§ **YOUR ASSIGNMENT**
Give back an exact copy of the lines below, from the first through the line with "Thanks to generous"; please stop there.

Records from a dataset
——————————

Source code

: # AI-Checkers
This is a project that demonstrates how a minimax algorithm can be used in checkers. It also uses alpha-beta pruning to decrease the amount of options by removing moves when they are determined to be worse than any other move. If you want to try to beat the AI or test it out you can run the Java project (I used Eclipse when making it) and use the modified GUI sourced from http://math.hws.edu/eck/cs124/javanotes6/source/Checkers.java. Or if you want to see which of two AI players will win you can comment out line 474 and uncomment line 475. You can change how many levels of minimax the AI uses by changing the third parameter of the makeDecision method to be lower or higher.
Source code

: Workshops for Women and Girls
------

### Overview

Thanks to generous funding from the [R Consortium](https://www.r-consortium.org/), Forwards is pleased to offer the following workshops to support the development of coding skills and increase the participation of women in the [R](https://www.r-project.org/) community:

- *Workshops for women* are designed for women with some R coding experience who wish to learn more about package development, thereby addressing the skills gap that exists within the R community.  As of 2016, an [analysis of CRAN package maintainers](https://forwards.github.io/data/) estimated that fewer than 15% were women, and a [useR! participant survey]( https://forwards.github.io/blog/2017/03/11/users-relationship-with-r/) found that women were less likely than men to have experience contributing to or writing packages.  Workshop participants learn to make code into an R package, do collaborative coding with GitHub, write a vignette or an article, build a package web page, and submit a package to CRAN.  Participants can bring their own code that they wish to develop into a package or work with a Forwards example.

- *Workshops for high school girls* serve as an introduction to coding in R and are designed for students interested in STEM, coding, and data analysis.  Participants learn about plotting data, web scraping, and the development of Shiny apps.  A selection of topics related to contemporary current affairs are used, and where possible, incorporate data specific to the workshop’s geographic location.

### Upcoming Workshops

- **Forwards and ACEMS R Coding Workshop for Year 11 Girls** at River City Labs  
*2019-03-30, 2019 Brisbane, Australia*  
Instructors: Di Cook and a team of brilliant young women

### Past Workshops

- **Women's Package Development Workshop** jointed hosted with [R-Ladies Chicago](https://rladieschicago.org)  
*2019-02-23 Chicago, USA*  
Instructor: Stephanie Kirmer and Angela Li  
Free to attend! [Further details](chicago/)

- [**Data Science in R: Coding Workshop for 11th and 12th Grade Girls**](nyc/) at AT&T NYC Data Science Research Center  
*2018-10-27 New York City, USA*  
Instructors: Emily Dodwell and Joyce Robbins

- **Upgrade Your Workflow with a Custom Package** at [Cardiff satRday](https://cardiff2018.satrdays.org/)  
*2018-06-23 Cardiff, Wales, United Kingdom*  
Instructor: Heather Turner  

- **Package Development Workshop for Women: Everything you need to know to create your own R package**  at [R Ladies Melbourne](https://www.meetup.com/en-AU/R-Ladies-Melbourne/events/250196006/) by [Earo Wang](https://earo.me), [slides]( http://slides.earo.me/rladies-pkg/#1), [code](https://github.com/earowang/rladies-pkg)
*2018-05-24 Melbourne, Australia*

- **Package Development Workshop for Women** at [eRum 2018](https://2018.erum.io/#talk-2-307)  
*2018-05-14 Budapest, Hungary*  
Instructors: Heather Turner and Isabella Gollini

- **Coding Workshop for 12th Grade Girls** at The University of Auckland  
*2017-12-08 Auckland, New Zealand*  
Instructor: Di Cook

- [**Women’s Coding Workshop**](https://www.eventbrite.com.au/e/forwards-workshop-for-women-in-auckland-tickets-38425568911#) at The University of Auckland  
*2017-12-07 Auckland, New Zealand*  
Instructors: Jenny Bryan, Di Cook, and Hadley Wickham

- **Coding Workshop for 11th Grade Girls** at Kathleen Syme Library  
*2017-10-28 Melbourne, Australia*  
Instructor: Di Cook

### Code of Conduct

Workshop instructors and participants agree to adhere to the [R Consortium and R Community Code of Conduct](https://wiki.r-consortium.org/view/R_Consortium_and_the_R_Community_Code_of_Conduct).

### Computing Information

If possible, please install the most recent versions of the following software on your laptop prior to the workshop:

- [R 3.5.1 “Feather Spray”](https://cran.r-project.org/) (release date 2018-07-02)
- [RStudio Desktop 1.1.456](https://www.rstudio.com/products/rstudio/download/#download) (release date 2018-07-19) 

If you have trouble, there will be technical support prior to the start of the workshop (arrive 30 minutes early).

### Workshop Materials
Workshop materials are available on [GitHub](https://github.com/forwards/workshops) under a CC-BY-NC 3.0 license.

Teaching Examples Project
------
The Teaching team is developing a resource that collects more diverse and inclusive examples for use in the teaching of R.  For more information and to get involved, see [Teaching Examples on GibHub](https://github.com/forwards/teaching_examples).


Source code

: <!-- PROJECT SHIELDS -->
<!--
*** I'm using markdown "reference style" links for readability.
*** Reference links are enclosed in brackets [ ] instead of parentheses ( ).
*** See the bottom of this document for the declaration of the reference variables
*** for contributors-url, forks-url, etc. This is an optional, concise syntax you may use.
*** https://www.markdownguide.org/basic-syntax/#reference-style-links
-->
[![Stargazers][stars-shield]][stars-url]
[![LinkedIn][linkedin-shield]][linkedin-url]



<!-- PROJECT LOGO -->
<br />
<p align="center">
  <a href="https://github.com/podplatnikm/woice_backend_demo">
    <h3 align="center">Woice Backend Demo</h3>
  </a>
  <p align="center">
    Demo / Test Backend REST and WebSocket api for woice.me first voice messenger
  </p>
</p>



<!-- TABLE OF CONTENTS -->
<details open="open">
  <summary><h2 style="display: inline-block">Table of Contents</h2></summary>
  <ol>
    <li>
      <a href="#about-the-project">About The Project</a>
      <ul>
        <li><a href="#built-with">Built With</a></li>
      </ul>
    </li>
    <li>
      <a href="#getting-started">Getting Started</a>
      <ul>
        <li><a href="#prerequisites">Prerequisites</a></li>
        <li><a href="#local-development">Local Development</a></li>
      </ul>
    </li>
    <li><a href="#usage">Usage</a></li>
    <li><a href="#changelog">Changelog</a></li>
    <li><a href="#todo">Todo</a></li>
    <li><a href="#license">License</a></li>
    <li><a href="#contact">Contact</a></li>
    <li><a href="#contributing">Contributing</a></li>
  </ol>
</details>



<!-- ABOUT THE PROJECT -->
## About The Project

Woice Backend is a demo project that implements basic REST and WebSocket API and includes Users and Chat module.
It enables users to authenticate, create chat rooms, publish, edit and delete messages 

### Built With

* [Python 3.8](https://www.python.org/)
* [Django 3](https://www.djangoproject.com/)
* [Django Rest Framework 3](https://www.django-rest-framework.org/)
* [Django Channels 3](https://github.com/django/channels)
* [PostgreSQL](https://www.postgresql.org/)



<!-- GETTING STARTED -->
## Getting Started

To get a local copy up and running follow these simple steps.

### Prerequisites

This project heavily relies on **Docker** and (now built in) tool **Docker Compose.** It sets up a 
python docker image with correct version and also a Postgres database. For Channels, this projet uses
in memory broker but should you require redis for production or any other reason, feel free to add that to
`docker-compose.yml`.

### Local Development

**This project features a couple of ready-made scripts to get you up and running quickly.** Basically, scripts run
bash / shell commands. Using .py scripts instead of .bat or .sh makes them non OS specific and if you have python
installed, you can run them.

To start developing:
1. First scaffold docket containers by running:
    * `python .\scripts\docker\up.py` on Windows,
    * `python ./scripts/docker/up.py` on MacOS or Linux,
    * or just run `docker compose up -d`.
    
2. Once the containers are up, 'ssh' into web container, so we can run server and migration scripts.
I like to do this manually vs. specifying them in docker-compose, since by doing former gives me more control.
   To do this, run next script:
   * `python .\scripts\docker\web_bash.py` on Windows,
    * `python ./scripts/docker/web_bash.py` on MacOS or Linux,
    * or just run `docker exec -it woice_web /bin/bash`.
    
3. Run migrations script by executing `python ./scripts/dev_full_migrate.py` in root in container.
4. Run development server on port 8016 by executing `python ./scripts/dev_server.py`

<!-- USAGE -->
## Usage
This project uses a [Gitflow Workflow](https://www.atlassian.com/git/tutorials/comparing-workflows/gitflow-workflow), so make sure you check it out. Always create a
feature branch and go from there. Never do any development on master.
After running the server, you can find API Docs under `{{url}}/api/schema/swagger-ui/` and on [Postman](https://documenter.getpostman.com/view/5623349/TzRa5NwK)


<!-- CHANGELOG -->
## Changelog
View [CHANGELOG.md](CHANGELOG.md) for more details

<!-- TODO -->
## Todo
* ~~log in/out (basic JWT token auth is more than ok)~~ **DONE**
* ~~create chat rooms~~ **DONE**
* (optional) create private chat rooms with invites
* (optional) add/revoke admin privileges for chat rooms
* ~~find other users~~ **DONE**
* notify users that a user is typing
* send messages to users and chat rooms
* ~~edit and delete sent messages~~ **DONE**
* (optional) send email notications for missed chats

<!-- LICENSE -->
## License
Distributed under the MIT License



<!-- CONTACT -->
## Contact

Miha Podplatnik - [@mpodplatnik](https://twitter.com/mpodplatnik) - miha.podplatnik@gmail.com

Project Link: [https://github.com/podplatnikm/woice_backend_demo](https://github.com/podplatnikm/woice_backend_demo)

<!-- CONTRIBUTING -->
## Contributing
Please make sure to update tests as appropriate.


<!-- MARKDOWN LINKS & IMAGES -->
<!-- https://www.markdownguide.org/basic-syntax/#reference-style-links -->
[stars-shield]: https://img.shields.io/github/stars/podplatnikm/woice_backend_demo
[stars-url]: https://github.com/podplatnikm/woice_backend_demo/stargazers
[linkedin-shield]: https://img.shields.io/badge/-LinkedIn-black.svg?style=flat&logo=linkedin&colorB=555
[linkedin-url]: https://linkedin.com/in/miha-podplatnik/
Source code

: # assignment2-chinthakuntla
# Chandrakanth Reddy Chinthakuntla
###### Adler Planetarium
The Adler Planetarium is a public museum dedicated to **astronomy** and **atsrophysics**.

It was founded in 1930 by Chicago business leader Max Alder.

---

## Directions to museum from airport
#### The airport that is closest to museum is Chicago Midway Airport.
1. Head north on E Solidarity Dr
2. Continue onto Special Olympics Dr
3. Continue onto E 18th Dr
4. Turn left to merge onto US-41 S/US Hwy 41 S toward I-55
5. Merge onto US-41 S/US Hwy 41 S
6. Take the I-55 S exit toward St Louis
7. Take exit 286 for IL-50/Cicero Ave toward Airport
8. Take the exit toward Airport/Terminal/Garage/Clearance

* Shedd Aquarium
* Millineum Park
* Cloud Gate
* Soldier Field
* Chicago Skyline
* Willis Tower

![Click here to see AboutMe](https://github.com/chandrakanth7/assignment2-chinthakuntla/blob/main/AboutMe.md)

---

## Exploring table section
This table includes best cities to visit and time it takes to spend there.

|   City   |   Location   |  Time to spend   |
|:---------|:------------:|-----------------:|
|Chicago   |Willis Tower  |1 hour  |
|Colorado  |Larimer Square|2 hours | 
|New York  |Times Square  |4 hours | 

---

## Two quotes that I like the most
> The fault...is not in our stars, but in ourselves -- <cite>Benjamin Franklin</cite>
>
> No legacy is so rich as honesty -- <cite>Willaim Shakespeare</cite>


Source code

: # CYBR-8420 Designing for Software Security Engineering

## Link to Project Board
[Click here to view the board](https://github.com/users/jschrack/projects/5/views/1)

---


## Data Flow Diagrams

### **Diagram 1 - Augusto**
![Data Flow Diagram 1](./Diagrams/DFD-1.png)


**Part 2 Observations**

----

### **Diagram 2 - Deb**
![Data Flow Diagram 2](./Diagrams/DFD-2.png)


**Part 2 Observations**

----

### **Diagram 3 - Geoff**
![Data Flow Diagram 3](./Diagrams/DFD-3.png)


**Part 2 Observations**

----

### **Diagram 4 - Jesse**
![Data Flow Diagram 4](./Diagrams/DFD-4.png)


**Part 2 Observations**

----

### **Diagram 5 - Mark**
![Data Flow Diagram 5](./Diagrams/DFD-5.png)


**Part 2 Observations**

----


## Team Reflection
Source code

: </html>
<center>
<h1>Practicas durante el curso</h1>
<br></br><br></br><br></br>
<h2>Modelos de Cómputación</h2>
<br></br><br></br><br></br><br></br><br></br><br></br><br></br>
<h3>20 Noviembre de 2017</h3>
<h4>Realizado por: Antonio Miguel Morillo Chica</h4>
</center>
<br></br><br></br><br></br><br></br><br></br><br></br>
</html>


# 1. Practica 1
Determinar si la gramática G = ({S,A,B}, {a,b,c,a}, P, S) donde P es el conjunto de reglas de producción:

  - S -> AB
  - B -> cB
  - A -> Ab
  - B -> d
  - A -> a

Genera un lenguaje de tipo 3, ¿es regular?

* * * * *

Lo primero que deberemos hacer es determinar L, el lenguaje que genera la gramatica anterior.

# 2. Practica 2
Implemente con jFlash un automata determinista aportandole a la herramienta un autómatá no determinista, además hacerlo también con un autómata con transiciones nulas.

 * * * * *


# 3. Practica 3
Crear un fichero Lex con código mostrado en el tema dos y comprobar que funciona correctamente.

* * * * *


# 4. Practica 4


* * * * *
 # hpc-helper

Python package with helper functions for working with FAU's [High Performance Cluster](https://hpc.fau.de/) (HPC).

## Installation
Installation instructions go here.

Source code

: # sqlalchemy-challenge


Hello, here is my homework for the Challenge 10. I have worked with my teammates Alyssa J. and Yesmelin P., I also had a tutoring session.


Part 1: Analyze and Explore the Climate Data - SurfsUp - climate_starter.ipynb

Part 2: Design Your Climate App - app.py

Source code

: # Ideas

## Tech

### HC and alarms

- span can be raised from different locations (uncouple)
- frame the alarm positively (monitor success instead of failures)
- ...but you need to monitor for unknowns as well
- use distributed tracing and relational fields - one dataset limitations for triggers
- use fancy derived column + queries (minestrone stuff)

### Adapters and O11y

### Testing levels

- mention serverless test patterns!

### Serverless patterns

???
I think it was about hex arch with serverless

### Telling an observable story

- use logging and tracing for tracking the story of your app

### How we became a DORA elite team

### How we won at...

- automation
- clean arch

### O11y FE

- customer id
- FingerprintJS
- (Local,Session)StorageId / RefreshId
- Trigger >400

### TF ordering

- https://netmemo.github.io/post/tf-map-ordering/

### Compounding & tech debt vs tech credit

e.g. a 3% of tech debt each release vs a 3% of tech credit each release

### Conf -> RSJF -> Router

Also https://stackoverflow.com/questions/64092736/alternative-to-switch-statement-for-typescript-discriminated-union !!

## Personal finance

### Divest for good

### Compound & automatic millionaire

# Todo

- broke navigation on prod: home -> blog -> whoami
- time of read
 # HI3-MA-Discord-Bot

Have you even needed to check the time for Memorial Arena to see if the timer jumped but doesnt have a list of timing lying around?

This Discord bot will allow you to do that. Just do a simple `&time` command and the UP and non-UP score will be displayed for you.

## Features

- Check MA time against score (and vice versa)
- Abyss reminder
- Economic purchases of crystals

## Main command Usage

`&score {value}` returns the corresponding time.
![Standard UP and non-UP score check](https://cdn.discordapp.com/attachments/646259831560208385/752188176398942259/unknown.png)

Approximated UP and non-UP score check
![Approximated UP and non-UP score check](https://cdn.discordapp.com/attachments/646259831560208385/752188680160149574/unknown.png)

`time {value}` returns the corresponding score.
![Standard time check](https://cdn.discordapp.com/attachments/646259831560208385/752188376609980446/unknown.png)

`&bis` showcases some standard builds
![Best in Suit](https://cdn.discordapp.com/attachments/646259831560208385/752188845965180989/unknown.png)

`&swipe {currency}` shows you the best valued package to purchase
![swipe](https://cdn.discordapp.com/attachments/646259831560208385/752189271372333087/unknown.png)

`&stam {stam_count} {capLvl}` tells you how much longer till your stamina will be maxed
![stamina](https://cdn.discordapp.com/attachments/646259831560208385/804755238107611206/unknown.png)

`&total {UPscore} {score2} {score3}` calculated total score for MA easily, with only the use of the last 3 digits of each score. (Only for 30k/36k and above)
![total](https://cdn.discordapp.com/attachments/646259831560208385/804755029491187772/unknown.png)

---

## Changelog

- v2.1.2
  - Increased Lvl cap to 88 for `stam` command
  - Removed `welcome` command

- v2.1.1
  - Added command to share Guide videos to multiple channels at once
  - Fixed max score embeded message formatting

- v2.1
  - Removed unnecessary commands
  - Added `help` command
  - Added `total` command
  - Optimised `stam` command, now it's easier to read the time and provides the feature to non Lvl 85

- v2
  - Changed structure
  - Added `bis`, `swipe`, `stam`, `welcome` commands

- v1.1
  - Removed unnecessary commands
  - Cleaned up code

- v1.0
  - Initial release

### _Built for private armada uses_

——————————

§ **FINISHED EXERCISE**
Source code

: # AI-Checkers
This is a project that demonstrates how a minimax algorithm can be used in checkers. It also uses alpha-beta pruning to decrease the amount of options by removing moves when they are determined to be worse than any other move. If you want to try to beat the AI or test it out you can run the Java project (I used Eclipse when making it) and use the modified GUI sourced from http://math.hws.edu/eck/cs124/javanotes6/source/Checkers.java. Or if you want to see which of two AI players will win you can comment out line 474 and uncomment line 475. You can change how many levels of minimax the AI uses by changing the third parameter of the makeDecision method to be lower or higher.
Source code

: Workshops for Women and Girls
------

### Overview

Thanks to generous funding from the [R Consortium](https://www.r-consortium.org/), Forwards is pleased to offer the following workshops to support the development of coding skills and increase the participation of women in the [R](https://www.r-project.org/) community:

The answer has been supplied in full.